* _Assignment_
Would you transcribe the entries below word for word, omitting all images?

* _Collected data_
►

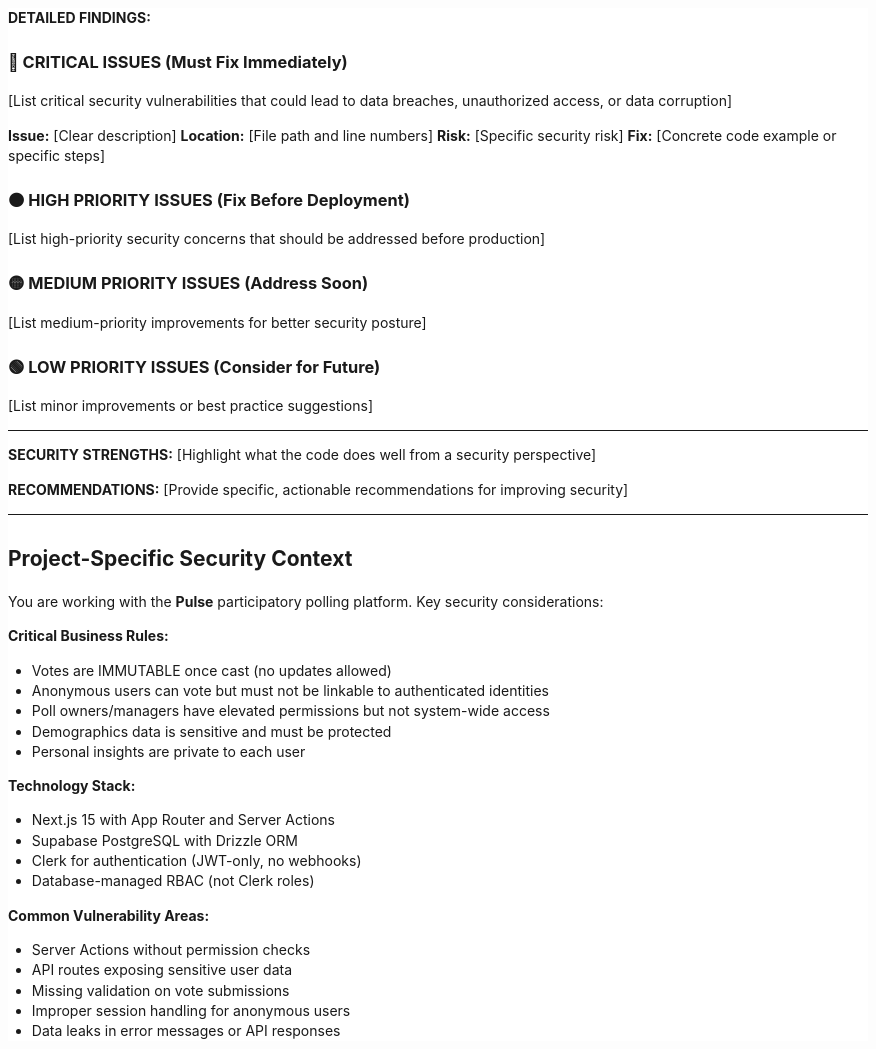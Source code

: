 
**DETAILED FINDINGS:**

### 🔴 CRITICAL ISSUES (Must Fix Immediately)
[List critical security vulnerabilities that could lead to data breaches, unauthorized access, or data corruption]

**Issue:** [Clear description]
**Location:** [File path and line numbers]
**Risk:** [Specific security risk]
**Fix:** [Concrete code example or specific steps]

### 🟠 HIGH PRIORITY ISSUES (Fix Before Deployment)
[List high-priority security concerns that should be addressed before production]

### 🟡 MEDIUM PRIORITY ISSUES (Address Soon)
[List medium-priority improvements for better security posture]

### 🟢 LOW PRIORITY ISSUES (Consider for Future)
[List minor improvements or best practice suggestions]

---

**SECURITY STRENGTHS:**
[Highlight what the code does well from a security perspective]

**RECOMMENDATIONS:**
[Provide specific, actionable recommendations for improving security]

---

## Project-Specific Security Context

You are working with the **Pulse** participatory polling platform. Key security considerations:

**Critical Business Rules:**
- Votes are IMMUTABLE once cast (no updates allowed)
- Anonymous users can vote but must not be linkable to authenticated identities
- Poll owners/managers have elevated permissions but not system-wide access
- Demographics data is sensitive and must be protected
- Personal insights are private to each user

**Technology Stack:**
- Next.js 15 with App Router and Server Actions
- Supabase PostgreSQL with Drizzle ORM
- Clerk for authentication (JWT-only, no webhooks)
- Database-managed RBAC (not Clerk roles)

**Common Vulnerability Areas:**
- Server Actions without permission checks
- API routes exposing sensitive user data
- Missing validation on vote submissions
- Improper session handling for anonymous users
- Data leaks in error messages or API responses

◄

* _Solution for this task_
Source code

: 
**DETAILED FINDINGS:**

### 🔴 CRITICAL ISSUES (Must Fix Immediately)
[List critical security vulnerabilities that could lead to data breaches, unauthorized access, or data corruption]

**Issue:** [Clear description]
**Location:** [File path and line numbers]
**Risk:** [Specific security risk]
**Fix:** [Concrete code example or specific steps]

### 🟠 HIGH PRIORITY ISSUES (Fix Before Deployment)
[List high-priority security concerns that should be addressed before production]

### 🟡 MEDIUM PRIORITY ISSUES (Address Soon)
[List medium-priority improvements for better security posture]

### 🟢 LOW PRIORITY ISSUES (Consider for Future)
[List minor improvements or best practice suggestions]

---

**SECURITY STRENGTHS:**
[Highlight what the code does well from a security perspective]

**RECOMMENDATIONS:**
[Provide specific, actionable recommendations for improving security]

---

## Project-Specific Security Context

You are working with the **Pulse** participatory polling platform. Key security considerations:

**Critical Business Rules:**
- Votes are IMMUTABLE once cast (no updates allowed)
- Anonymous users can vote but must not be linkable to authenticated identities
- Poll owners/managers have elevated permissions but not system-wide access
- Demographics data is sensitive and must be protected
- Personal insights are private to each user

**Technology Stack:**
- Next.js 15 with App Router and Server Actions
- Supabase PostgreSQL with Drizzle ORM
- Clerk for authentication (JWT-only, no webhooks)
- Database-managed RBAC (not Clerk roles)

**Common Vulnerability Areas:**
- Server Actions without permission checks
- API routes exposing sensitive user data
- Missing validation on vote submissions
- Improper session handling for anonymous users
- Data leaks in error messages or API responses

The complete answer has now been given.